Malam itu hujan cukup deras, sehabis sholat Taraweh Udin tidak pulang ke rumah.

“Kita tidur di sini saja,” ajak Udin sama Iman, teman karibnya.

“Nggaklah. Bapakku lagi tidak ada di rumah. Kasihan ibu sendirian,” tolak Iman.

“Hujan deras gini mau pulang? Aku mau tidur di mushola saja. Tadi sudah minta ijin sama Pak Ustad.”

“Berani sendirian?” tanya Iman

“Beranilah. Takut apaan?” balas Udin. Ya buat apa takut, apa yang perlu ditakutkan pikirnya. Setan pun kalau bulan puasa begini kan dirantai, tidak akan bisa mengganggu manusia.” Lagian banyak orang yang tadarusan di mushola, biasanya sampai subuh.”

Akhirnya Iman pulang dengan berlari di tengah guyuran hujan yang cukup lebat itu. Sudah pasti basah kuyup tuh anak, pikir Udin dalam hatinya.

Mungkin karena cuaca yang kurang bersahabat orang jadi malas untuk keluar rumah, malam itu yang tadarusan Cuma Pak Ustad dan Pak Marhalim. Itu pun tidak lama, jam 10 malam Pak Ustad pamitan sama Udin.

“Din, hati-hati ya…,”kata Pak Ustad sambil meletakkan Al-Quran yang baru dibacanya di rak buku mushola, “Saya mau pulang duluan, harus tidur cukup malam ini. Besok mau pergi ke kota.”

“Ya, Pak Ustad,” balas Udin.

Pak Ustad beranjak dari mushola diikuti oleh Pak Marhalim tidak berapa lama kemudian. Alasannya banyak nyamuk, tidak tahan katanya.

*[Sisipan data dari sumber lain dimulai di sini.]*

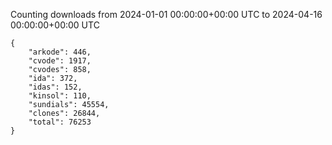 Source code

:
Counting downloads from 2024-01-01 00:00:00+00:00 UTC to 2024-04-16 00:00:00+00:00 UTC

```
{
    "arkode": 446,
    "cvode": 1917,
    "cvodes": 858,
    "ida": 372,
    "idas": 152,
    "kinsol": 110,
    "sundials": 45554,
    "clones": 26844,
    "total": 76253
}
```
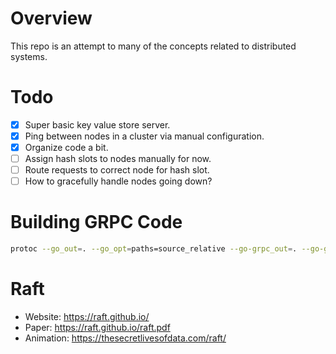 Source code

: # Overview

This repo is an attempt to many of the concepts related to distributed systems.

# Todo

- [x] Super basic key value store server.
- [x] Ping between nodes in a cluster via manual configuration.
- [x] Organize code a bit.
- [ ] Assign hash slots to nodes manually for now.
- [ ] Route requests to correct node for hash slot.
- [ ] How to gracefully handle nodes going down?

# Building GRPC Code

```bash
protoc --go_out=. --go_opt=paths=source_relative --go-grpc_out=. --go-grpc_opt=paths=source_relative internal/rpc/node_rpc.proto
```

# Raft

- Website: https://raft.github.io/
- Paper: https://raft.github.io/raft.pdf
- Animation: https://thesecretlivesofdata.com/raft/
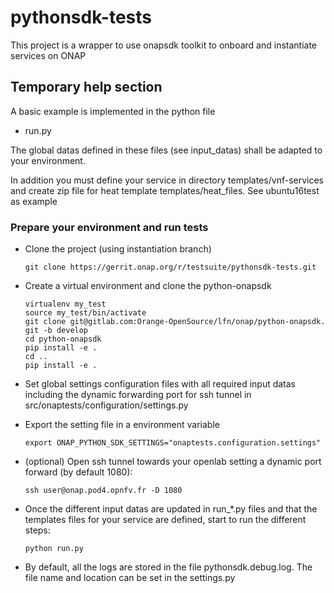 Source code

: # pythonsdk-tests

This project is a wrapper to use onapsdk toolkit to onboard and
instantiate services on ONAP

## Temporary help section

A basic example is implemented in the python file

- run.py

The global datas defined in these files (see input_datas) shall be
adapted to your environment.

In addition you must define your service in directory templates/vnf-services
and create zip file for heat template templates/heat_files.
See ubuntu16test as example

### Prepare your environment and run tests

- Clone the project (using instantiation branch)
  ```shell
  git clone https://gerrit.onap.org/r/testsuite/pythonsdk-tests.git
  ```

- Create a virtual environment and clone the python-onapsdk
  ```shell
  virtualenv my_test
  source my_test/bin/activate
  git clone git@gitlab.com:Orange-OpenSource/lfn/onap/python-onapsdk.
  git -b develop
  cd python-onapsdk
  pip install -e .
  cd ..
  pip install -e .
  ```

- Set global settings configuration files with all required input datas
  including the dynamic forwarding port for ssh tunnel in
  src/onaptests/configuration/settings.py

- Export the setting file in a environment variable
  ```shell
  export ONAP_PYTHON_SDK_SETTINGS="onaptests.configuration.settings"
  ```

- (optional) Open ssh tunnel towards your openlab setting a dynamic
  port forward (by default 1080):
  ```shell
  ssh user@onap.pod4.opnfv.fr -D 1080
  ```

- Once the different input datas are updated in run\_\*.py files and
  that the templates files for your service are defined, start to run
  the different steps:
  ```shell
  python run.py
  ```

- By default, all the logs are stored in the file pythonsdk.debug.log.
  The file name and location can be set in the settings.py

Cuaca dan udara pun terasa dingin. Suasana semakin sepi, tidak terdengar lagi orang yang mengaji di mushola. Udin sendirian sekarang. Tubuh anak umur 12 tahun itu pun bersiap tidur. Malam itu nyamuk sepertinya terbangun semua akibat datangnya hujan. Udin menggelar tikar, lalu menyiapkan obat nyamuk yang memang tersedia di sana.

Asap obat nyamuk mengepul memenuhi ruangan mushola tidak begitu besar tersebut. Aman sudah, nyamuknya pasti pada mabuk.

Udin menggelar tikar di samping obat nyamuk yang mengepul menebarkan wangi harum di hidung Udin. Dia bersiap tidur. Kepala direbahkan di tikar, tubuhnya meringkuk di balik sarung yang dia jadikan selimut. Lumayan untuk mengurangi rasa dingin yang cukup menusuk tulang.

Malam berlalu terasa begitu cepat, Udin merasakan kehangatan di badannya. Apa aku kesiangan sampai-sampai orang sholat subuh pun tidak bangun? Udin berpikir apa yang dirasakannya akibat dari sengatan matahari pagi yang masuk ke mushola. Dia bangun, namun apa yang dilihatnya adalah sesuatu yang tidak dia perkirakan sebelumnya….

“Astagfirulloh….!” Teriak Udin. Papan mushola terbakar, rak buku sudah terbakar, belum lagi dinding yang terbuat dari triplek tipis itu sudah mulai digerogoti api. Udin baru tersadar, sumber api ternyata dari obat nyamuk yang dia bakar. Ya, udin menyalakan obat nyamuk dengan beralaskan selembar kertas koran yang kemudian terbakar, kemudian merembet ke mana-mana. Rak buku sudah mulai hilang dilalap oleh api yang semakin membesar. Teriakan minta tolong Udin di keheningan malam seakan sirna tertelan oleh kerasnya suara guyuran air hujan. Sia-sia dan tidak ada artinya. Semua orang sedang asik dengan mimpinya masing-masing. Kalaupun mereka terjaga, paling yang terdengar hanya suara air hujan dan bunyi petir yang keras menggelegar di langit.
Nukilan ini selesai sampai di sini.